Неисповедимы пути твои, Господи!Наши пути также были неисповедимы и нам не ведомы. Где и когда увидим причал? Теплушки, или как их ещё называли, телячьи вагоны, без печек – буржуек, а ночи уже были холодными. Охрана, которая позже напишет в отчё-тах о том, что в пути все вели себя спокойно, никаких антиправительственных выступлений не было. Везли южным кружным путем, куда входил и участок дороги, которой в своё время занимался отец. Проезжая по нему, он с горечью иронизировал: «не знал, что для себя строил». Через полтора месяца высадили на станции Ояш Новосибирской области. Пути – дороги были  тяжелыми:  осуществлялись только когда были свободны  перегоны. А  бывало это редко, чаще – ночью и всегда неожиданно спешно. И тогда в ночи;, среди бескрайней степи раздавалось тревожно-грозное: «По ваго-о-о-нам»! Кто не успел – тот опоздал. Были и такие. Шансов выбраться из безбрежной степи было не много. Кто-то догонял, иные бесследно сгинули в  безлюдной и бескрайней степи, где на остановку поезда шансов было ничтожно мало.

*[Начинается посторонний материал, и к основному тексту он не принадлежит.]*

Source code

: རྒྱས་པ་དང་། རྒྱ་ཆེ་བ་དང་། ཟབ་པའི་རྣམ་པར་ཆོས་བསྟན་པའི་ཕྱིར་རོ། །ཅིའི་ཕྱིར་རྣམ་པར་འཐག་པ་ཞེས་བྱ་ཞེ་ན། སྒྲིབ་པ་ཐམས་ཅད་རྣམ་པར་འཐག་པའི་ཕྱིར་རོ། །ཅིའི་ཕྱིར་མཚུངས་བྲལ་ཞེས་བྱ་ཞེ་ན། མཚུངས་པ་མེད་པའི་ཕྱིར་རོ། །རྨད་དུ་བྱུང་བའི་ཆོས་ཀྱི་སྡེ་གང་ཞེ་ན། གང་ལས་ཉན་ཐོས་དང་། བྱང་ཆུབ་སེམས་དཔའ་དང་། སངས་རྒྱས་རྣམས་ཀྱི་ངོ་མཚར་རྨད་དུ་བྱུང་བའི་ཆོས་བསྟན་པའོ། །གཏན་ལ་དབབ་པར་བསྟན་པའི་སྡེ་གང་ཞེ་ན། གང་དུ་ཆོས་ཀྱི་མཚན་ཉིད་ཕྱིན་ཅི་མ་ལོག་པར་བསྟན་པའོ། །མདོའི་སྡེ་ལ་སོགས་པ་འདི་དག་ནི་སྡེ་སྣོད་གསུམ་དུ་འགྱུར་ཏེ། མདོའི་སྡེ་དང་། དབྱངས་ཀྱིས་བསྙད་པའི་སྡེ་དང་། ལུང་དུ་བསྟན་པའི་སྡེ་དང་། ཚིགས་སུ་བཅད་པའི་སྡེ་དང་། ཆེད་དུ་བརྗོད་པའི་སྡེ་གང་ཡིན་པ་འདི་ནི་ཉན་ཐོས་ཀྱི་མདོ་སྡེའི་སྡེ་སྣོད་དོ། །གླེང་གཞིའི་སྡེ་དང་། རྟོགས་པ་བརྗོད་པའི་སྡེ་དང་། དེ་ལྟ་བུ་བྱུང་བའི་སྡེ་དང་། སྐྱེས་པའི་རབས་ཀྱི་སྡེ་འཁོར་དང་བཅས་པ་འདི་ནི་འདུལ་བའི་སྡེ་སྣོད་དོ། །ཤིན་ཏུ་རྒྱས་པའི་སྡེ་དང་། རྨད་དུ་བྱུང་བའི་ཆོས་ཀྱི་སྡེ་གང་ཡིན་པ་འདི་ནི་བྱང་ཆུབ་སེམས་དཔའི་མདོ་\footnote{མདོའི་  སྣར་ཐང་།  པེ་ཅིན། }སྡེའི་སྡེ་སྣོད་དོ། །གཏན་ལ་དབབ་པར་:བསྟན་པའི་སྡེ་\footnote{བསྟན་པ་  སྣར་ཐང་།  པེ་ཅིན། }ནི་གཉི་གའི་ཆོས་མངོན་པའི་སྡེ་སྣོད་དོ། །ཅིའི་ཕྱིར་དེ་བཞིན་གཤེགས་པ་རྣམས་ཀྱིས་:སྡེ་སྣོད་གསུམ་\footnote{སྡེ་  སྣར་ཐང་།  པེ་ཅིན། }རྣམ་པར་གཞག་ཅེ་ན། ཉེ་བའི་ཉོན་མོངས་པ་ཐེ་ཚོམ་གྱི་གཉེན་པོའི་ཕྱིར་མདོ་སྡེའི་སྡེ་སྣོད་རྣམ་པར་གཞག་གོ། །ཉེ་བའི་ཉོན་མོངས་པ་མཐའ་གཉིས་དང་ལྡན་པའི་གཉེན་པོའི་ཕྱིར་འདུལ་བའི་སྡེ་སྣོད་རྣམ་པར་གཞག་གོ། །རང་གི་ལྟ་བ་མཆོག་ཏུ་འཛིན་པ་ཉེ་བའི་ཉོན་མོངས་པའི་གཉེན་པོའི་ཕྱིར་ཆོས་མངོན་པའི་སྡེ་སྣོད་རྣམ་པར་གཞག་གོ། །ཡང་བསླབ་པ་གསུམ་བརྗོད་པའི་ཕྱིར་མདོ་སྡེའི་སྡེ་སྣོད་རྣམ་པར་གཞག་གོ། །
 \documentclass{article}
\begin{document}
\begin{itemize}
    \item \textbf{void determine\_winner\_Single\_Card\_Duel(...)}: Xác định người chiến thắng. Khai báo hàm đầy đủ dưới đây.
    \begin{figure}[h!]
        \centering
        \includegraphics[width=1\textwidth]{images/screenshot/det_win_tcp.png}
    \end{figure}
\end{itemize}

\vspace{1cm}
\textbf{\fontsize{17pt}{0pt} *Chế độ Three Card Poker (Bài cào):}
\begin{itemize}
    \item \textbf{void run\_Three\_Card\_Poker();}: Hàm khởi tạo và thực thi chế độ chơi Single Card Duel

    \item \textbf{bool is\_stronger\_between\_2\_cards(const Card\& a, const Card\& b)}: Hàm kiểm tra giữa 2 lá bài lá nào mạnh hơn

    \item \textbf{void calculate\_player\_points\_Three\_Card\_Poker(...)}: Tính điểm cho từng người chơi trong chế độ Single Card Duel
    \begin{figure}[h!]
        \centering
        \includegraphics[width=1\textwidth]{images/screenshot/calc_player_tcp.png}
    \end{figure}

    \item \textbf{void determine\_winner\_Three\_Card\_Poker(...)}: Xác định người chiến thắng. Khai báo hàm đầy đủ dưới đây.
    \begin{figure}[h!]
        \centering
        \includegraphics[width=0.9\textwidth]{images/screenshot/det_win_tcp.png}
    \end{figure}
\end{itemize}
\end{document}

Как мы поняли позже, Ояш – не конечный пункт назначения, а лишь вынужденный перевалочный пункт: в Нарым (вниз по Оби), определенный нам местом ссылки, не добраться – навигация заканчивалась.
Итак – год в большом, красивом селе. Выйдешь утром в школу, глянешь вдаль, в бесконечную улицу,  живописно взбегающую на невысокий холм, на окуривающие светлое небо трубы – красота! Ах, если бы не война и ссылка (это при том, что мы не знали, что ждет нас впереди)! Отца почти сразу забрали в трудармию (типа ГУЛАГа),  мама учительствовала. Уже там, в холодном сибирском селе, мы, экипированные для легкой саратовской зимы, сильно ощущали непригодность нашего гардероба, но что делать – иного не было. Приходилось ходить в ботиках, легких пальтишках и шляпках. На фоне полушубков, пимов и теплых шалей или ушанок мы выглядели  экзотически, даже экстравагантно, но в селе поселили многих эвакуированных и ссыльных, так что местные быстро привыкли к необычному нашему виду и даже жалели нас. К середине зимы стал ощущаться если не голод, то недостаток еды. Начали обменивать кое-какие вещи (коих у нас было архимало)  на продукты. Иногда перепадало что-то из американской гуманитарной помощи. Нам – ссыльным она вообще-то  предназначена не была, но маму, как учителя, все очень любили и ценили,  и потому, то ли по ошибке, то ли делали вид, что по ошибке, выделяли эту помощь.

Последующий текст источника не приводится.